I’ve spent recent months interviewing women and girls in Afghanistan about their lives under the Taliban. It is hard to convey to you the level of despair they feel, but I will try.
Farzana is 15. She told me: “I am so hopeless for the future…I think the situation is not going to get better. When I see the Taliban, I think the Taliban will never change… I think they’ll get seven or eight years of our lives at least… You cannot dream in the presence of the Taliban.”
Farzana dreams of leaving Afghanistan. That is the only way she can find hope.

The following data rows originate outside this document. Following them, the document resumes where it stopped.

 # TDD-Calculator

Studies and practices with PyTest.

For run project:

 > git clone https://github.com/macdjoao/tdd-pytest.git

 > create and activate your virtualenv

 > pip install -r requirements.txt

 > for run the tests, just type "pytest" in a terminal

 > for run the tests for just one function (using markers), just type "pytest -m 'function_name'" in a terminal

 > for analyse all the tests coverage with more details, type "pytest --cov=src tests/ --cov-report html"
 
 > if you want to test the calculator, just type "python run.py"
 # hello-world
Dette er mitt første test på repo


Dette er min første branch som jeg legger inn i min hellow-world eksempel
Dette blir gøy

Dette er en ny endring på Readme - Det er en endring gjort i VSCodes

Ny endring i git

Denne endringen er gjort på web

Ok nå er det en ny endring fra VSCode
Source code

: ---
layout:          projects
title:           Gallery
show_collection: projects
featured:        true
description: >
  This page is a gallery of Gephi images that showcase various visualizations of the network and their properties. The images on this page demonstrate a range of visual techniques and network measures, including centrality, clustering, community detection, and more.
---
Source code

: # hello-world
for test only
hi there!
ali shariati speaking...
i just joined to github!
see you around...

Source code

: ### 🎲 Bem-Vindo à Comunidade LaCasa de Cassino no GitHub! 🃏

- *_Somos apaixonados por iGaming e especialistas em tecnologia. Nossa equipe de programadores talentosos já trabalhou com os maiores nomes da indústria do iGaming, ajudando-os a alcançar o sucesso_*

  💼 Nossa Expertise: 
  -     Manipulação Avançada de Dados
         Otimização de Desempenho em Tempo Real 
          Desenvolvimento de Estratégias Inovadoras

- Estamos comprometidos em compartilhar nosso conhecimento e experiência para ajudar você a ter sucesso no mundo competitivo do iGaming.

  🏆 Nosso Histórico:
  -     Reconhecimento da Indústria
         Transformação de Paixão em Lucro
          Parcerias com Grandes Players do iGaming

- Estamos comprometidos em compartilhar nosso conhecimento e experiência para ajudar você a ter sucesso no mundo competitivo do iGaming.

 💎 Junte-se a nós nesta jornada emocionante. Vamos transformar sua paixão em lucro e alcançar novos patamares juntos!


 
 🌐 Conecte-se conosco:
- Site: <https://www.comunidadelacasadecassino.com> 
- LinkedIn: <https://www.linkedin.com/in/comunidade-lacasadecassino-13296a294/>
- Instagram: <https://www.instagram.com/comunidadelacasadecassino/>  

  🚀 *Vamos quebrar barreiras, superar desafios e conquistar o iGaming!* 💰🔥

The Taliban’s ban on girls’ secondary school is unspeakable. It is unthinkable to me-as an Afghan woman whose parents fought desperately for me to get an education, as an Afghan woman whose life was changed completely by education-that another generation of girls are having their lives stolen from them by being shut out of school.
But education is not the only right under attack. It’s access to employment, to health care, the right to live free from violence, to be represented politically, to protest, to raise your voice, to play sports or music. It’s the right to leave your home and move freely-a right without which other rights are hard to enjoy.
The situation in Afghanistan is the most serious women’s rights crisis in the world. It is the most serious women’s rights crisis since 1996, when the Taliban took over the last time.
The world must respond with more than statements of deep concern. We need a concrete plan and concrete steps, including intense monitoring of the situation by the UN, accountability, and practical responses like travel bans on Taliban leaders implicated in the worst abuses, and we need it now.